RECORDED DATA →
+++

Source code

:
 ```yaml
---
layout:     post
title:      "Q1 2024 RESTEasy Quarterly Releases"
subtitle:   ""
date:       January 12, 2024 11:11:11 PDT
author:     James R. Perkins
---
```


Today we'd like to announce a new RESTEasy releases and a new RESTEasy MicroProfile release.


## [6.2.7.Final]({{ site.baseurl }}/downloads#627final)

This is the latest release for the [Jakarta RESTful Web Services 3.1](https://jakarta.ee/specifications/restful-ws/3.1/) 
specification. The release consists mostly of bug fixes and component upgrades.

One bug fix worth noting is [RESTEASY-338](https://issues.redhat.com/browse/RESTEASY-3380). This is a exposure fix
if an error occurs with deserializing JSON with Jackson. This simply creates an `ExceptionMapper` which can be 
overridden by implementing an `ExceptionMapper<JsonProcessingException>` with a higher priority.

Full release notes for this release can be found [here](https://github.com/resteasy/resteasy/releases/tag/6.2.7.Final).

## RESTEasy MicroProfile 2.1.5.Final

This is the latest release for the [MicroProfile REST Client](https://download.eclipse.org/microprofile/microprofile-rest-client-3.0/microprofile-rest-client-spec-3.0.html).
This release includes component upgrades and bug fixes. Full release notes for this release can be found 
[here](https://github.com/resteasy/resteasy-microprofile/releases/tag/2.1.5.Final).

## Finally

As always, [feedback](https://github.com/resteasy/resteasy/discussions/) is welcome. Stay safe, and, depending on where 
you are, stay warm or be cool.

+++

PROBLEM → Gather from the records above every line containing the string "ExceptionMapper".

TASK OUTPUT →
if an error occurs with deserializing JSON with Jackson. This simply creates an `ExceptionMapper` which can be 
overridden by implementing an `ExceptionMapper<JsonProcessingException>` with a higher priority.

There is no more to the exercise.